* [WHAT YOU SHOULD DO] Write all of the lines below out again, exactly as they stand.

Extracted data entries:
□ □ □ □

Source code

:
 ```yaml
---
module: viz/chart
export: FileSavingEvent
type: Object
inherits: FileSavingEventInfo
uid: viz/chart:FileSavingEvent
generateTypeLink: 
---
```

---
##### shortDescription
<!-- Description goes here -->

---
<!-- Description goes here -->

□ □ □ □

* [TASK SOLUTION]
Source code

:
 ```yaml
---
module: viz/chart
export: FileSavingEvent
type: Object
inherits: FileSavingEventInfo
uid: viz/chart:FileSavingEvent
generateTypeLink: 
---
```

---
##### shortDescription
<!-- Description goes here -->

---
<!-- Description goes here -->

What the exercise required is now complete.